When he passed away on May 4th, 1990, I was devastated. I was only 8 years old. I had just met him in the hospital the previous day where he laughed and talked to everyone. He was meant to be moved from the ICU to the ward the next morning but he had a massive cardiac arrest he couldn’t survive. I couldn’t bear to hear the fact that the man who was so full of life was not around anymore. It took me many many years to overcome the loss. Since then, not a day has passed that I don’t think of him. I have so dearly wished for him to be with me during my tough and happy times. I have pined for his conversations, advice and wisdom.

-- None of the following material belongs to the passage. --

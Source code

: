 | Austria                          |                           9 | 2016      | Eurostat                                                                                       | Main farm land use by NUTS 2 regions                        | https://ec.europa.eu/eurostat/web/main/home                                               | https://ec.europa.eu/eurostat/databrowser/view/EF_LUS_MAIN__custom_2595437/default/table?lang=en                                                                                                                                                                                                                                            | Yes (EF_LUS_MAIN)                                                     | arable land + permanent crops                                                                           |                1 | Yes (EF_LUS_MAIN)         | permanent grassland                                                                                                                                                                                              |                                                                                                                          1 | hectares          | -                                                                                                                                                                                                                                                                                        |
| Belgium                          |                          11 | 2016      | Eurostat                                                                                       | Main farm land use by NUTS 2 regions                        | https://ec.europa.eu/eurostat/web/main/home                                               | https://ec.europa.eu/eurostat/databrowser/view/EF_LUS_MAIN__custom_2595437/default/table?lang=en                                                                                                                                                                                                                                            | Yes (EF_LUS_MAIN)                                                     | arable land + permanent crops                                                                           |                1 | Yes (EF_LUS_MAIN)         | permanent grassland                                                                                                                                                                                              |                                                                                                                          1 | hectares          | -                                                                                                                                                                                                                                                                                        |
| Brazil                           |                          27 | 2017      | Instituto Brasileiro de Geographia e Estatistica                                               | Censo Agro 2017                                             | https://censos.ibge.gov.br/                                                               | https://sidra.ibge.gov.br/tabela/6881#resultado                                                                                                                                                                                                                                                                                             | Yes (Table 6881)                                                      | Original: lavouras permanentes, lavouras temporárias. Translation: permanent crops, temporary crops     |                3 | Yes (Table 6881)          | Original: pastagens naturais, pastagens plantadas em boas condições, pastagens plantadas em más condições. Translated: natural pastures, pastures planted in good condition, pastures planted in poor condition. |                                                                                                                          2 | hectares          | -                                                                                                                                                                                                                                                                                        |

On May 2nd, 2011, my gynaecologist gave me an ultimatum. “There’s no point in waiting anymore. You’re over-term. The baby isn’t going to budge. So should we schedule the C-section for tomorrow or day-after?” And I knew almost immediately that it had to be on May 4th. At 8.58 am, out came a baby boy of 2.8 kgs. He turned 4 yesterday; I wore this light Kanjeevaram silk that my mom gifted me during the 7th month of my pregnancy and took him out for lunch.

I don’t know if there is such a thing as rebirth or guardian angels. But when life throws you these strange coincidences, you want to wonder just a little harder!